X = torch.randn((20,20,20,20,10))
linear_layer = nn.Linear(10,5)
output = linear_layer(X)
print(output.shape)
>>> torch.Size([20, 20, 20, 20, 5])
When I check the documentation for Pytorch, it does say that it now takes
Input: :math:
(N, *, H_{in})where :math:*means any number of additional dimensions and :math:H_{in} = \text{in\_features}
So it seems to me that Pytorch nn.Linear now reshape the input by x.view(-1, input_dim) automatically.
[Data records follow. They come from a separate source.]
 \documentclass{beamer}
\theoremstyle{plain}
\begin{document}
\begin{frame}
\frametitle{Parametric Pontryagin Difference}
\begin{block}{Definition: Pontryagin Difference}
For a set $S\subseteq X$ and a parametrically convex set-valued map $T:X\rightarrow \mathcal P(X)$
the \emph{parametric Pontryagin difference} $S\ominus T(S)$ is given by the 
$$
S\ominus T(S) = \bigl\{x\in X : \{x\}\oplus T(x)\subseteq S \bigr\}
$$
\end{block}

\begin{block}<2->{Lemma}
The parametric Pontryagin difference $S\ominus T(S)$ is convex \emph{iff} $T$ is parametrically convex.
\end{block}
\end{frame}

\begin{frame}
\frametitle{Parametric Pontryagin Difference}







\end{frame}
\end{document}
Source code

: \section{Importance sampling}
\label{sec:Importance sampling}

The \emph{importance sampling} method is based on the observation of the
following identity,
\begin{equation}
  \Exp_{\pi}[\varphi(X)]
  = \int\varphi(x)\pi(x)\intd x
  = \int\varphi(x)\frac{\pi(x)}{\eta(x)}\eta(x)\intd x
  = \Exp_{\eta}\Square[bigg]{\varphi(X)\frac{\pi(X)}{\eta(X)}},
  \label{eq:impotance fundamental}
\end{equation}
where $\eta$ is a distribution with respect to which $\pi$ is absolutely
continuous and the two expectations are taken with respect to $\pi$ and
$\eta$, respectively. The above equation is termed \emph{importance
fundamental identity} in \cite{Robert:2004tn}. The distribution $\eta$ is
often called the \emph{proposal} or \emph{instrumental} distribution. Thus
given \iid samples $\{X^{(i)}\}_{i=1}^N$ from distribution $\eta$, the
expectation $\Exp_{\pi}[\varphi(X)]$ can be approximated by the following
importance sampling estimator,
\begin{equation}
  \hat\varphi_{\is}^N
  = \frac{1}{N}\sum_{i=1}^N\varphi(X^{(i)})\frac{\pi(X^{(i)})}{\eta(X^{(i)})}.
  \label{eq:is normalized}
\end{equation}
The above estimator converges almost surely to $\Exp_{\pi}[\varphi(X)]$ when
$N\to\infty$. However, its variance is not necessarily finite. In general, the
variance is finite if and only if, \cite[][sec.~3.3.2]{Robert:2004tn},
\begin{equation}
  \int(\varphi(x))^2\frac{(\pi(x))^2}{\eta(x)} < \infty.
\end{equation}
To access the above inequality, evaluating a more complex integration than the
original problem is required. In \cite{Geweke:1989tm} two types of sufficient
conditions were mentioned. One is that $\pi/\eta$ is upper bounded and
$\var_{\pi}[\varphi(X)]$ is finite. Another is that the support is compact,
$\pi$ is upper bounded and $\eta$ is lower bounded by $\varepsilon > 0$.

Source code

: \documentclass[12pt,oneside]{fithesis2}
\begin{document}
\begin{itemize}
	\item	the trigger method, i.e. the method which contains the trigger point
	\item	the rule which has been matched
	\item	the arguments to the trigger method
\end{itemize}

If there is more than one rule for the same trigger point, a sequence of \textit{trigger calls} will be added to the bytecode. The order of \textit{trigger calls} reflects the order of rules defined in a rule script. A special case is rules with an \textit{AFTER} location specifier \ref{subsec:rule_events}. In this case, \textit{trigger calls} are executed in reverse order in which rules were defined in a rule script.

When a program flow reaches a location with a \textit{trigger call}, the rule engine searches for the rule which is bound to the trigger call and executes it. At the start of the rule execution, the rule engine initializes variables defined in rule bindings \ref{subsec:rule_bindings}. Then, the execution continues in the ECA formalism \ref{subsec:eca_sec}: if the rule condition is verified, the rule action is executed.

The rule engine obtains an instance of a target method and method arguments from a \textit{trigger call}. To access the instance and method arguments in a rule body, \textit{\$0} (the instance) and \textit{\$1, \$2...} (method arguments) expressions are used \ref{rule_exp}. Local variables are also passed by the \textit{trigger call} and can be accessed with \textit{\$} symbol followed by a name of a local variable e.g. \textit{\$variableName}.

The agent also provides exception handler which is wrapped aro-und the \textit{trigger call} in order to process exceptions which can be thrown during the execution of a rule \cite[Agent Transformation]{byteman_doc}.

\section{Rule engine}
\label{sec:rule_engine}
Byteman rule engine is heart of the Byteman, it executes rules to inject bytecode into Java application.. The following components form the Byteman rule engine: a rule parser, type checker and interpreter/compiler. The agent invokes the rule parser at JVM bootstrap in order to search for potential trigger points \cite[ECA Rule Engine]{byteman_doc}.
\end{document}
But I cannot find any x.shape or x.view in the source code:
class Linear(Module):
__constants__ = ['bias']
def __init__(self, in_features, out_features, bias=True):
super(Linear, self).__init__()
self.in_features = in_features
self.out_features = out_features
self.weight = Parameter(torch.Tensor(out_features, in_features))
if bias:
self.bias = Parameter(torch.Tensor(out_features))
else:
self.register_parameter('bias', None)
self.reset_parameters()
def reset_parameters(self):
init.kaiming_uniform_(self.weight, a=math.sqrt(5))
if self.bias is not None:
fan_in, _ = init._calculate_fan_in_and_fan_out(self.weight)
bound = 1 / math.sqrt(fan_in)
init.uniform_(self.bias, -bound, bound)
@weak_script_method
def forward(self, input):
return F.linear(input, self.weight, self.bias)
def extra_repr(self):
return 'in_features={}, out_features={}, bias={}'.format(
self.in_features, self.out_features, self.bias is not None
)
Can anyone confirms this?
回答1:
torch.nn.Linear uses torch.nn.functional.linear function under the hood, that's where the operations are taking places (see documentation).
It looks like this (removed docstrings and decorators for brevity):
def linear(input, weight, bias=None):
if input.dim() == 2 and bias is not None:
# fused op is marginally faster
ret = torch.addmm(bias, input, weight.t())
else:
output = input.matmul(weight.t())
if bias is not None:
output += bias
ret = output
return ret
First case is addmm, which implements beta*mat + alpha*(mat1 @ mat2) and is supposedly faster (see here for example).
Second operation is matmul, and as one can read in their docs it performs various operations based on the shape of tensors provided (five cases, not going to copy them blatantly here).
In summary it preserves dimensions between first batch and last features dimension. No view() is used whatsoever, especially not this x.view(-1, input_dim), check the code below:
import torch
tensor1 = torch.randn(10, 3, 4)
tensor2 = torch.randn(10, 4, 5)
print(torch.matmul(tensor1, tensor2).shape)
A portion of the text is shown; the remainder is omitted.